CHAIRMAN: DR. KHALID BIN THANI AL THANI
EDITOR-IN-CHIEF: PROF. KHALID MUBARAK AL-SHAFI

Default / Miscellaneous

Philippine senator apologises to Kennedy family

Published: 15 Nov 2012 - 06:32 am | Last Updated: 07 Feb 2022 - 12:36 am

MANILA: Senate Majority Leader Vicente Sotto III said sorry to the Kennedy clan for his use of a portion of a speech of the late US Sen Robert F Kennedy in the fourth and last part of his speech against the Reproductive Health (RH) bill.

Sotto admitted copying the text of the Kennedy speech, saying imitation was the highest form of flattery.

“If it upsets the Kennedy family, then I’m sorry. That is not the intention that we had when we used it,” Sotto said.

He made the remark in a privilege speech yesterday hours after a group filed a complaint against him for plagiarism before the Senate ethics committee.

“What seems to be a simple case of probable misinformation has turned out to be misinterpretation and now has become a case of persecution,” Sotto said.

Sotto defended his decision to use a phrase he received via text, which he said he belatedly learned was part of Kennedy’s speech on the Day of Affirmation in 1966 in South Africa.
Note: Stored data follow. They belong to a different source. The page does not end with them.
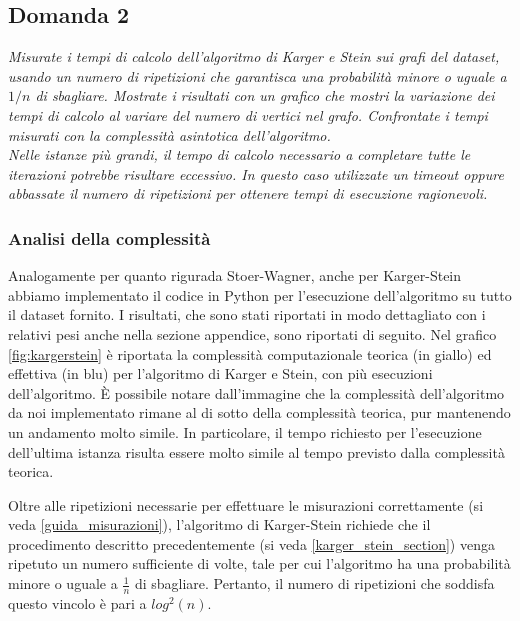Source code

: \subsection{Domanda 2}
\textit{Misurate i tempi di calcolo dell'algoritmo di Karger e Stein sui grafi del dataset, usando un numero di ripetizioni che garantisca una probabilità minore o uguale a $1/n$ di sbagliare. Mostrate i risultati con un grafico che mostri la variazione dei tempi di calcolo al variare del numero di vertici nel grafo. Confrontate i tempi misurati con la complessità asintotica dell'algoritmo. \\
Nelle istanze più grandi, il tempo di calcolo necessario a completare tutte le iterazioni potrebbe risultare eccessivo. In questo caso utilizzate un timeout oppure abbassate il numero di ripetizioni per ottenere tempi di esecuzione ragionevoli.}

\subsubsection{Analisi della complessità}

Analogamente per quanto rigurada Stoer-Wagner, anche per Karger-Stein abbiamo 
implementato il codice in Python per l'esecuzione dell'algoritmo su tutto il dataset 
fornito. I risultati, che sono stati riportati in modo dettagliato con i relativi pesi 
anche nella sezione appendice, sono riportati di seguito.
Nel grafico \ref{fig:kargerstein} è riportata la complessità 
computazionale teorica (in giallo) ed effettiva (in blu) per l'algoritmo di Karger e 
Stein, con più esecuzioni dell'algoritmo. È possibile notare dall'immagine che la 
complessità dell'algoritmo da noi implementato rimane al di sotto della complessità 
teorica, pur mantenendo un andamento molto simile. In particolare, il tempo richiesto 
per l'esecuzione dell'ultima istanza risulta essere molto simile al tempo previsto 
dalla complessità teorica.

Oltre alle ripetizioni necessarie per effettuare le misurazioni correttamente 
(si veda \ref{guida_misurazioni}), l'algoritmo di Karger-Stein richiede che il 
procedimento descritto precedentemente (si veda \ref{karger_stein_section}) venga 
ripetuto un numero sufficiente di volte, tale per cui l'algoritmo ha una probabilità 
minore o uguale a $\frac{1}{n}$ di sbagliare. Pertanto, il numero di ripetizioni che 
soddisfa questo vincolo è pari a $log^{2}(n)$.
Sotto had it translated into Filipino, the original of which read: “Few will have the greatness to bend history itself, but each of us can work to change a small portion of events, and in the total of all those acts will be written the history this generation.”
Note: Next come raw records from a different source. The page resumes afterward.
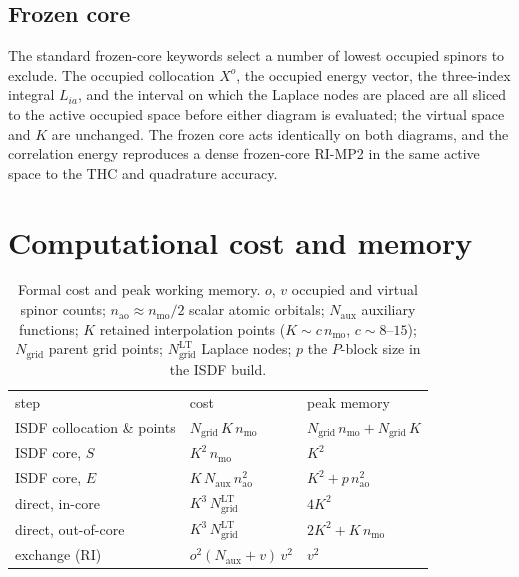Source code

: \documentclass[aip,jcp,amsmath,amssymb,preprint,superscriptaddress]{revtex4-2}%
\newcommand{\Naux}{N_{\mathrm{aux}}}
\newcommand{\Ngrid}{N_{\mathrm{grid}}}
\begin{document}
\subsection{Frozen core}

The standard frozen-core keywords select a number of lowest occupied
spinors to exclude. The occupied collocation $X^{o}$, the occupied energy
vector, the three-index integral $L_{ia}$, and the interval on which the
Laplace nodes are placed are all sliced to the active occupied space before
either diagram is evaluated; the virtual space and $K$ are unchanged. The
frozen core acts identically on both diagrams, and the correlation energy
reproduces a dense frozen-core RI-MP2 in the same active space to the THC
and quadrature accuracy.

\section{Computational cost and memory}
\label{sec:cost}

\begin{table}[t]
\caption{Formal cost and peak working memory. $o$, $v$ occupied and virtual
spinor counts; $n_{\mathrm{ao}}\approx n_{\mathrm{mo}}/2$ scalar atomic
orbitals; $\Naux$ auxiliary functions; $K$ retained interpolation points
($K\sim c\,n_{\mathrm{mo}}$, $c\sim 8$--$15$); $\Ngrid$ parent grid points;
$\Ngrid^{\mathrm{LT}}$ Laplace nodes; $p$ the $P$-block size in the ISDF
build.}
\label{tab:cost}
\begin{ruledtabular}
\begin{tabular}{lll}
step & cost & peak memory \\
\colrule
ISDF collocation \& points & $\Ngrid\,K\,n_{\mathrm{mo}}$ &
   $\Ngrid\,n_{\mathrm{mo}} + \Ngrid\,K$ \\
ISDF core, $S$ & $K^{2}\,n_{\mathrm{mo}}$ & $K^{2}$ \\
ISDF core, $E$ & $K\,\Naux\,n_{\mathrm{ao}}^{2}$ &
   $K^{2}+p\,n_{\mathrm{ao}}^{2}$ \\
direct, in-core     & $K^{3}\,\Ngrid^{\mathrm{LT}}$ & $4K^{2}$ \\
direct, out-of-core & $K^{3}\,\Ngrid^{\mathrm{LT}}$ &
   $2K^{2}+K\,n_{\mathrm{mo}}$ \\
exchange (RI)       & $o^{2}(\Naux+v)\,v^{2}$ & $v^{2}$ \\
\end{tabular}
\end{ruledtabular}
\end{table}
\end{document}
Sotto said Christian leader Derek Ross, of True Love Waits, sent him the inspiring text message.

“When he gave me that line, I translated and delivered the message in Filipino. I found it fitting to what I was fighting for. So I didn’t steal it or claim it was mine,” Sotto said.

“In the words, the worst that they could say is that I copied it. I didn’t really know whom it came from but it was a nice inspirational line. They said the lines came from Kennedy’s famous speech,” Sotto said.

The largest and most active group, Filipino Freethinkers, led 33 other people in calling on the Senate to sanction the senator for supposedly “plagiarising other people’s ideas and works in a series of speeches he delivered on the Senate floor.”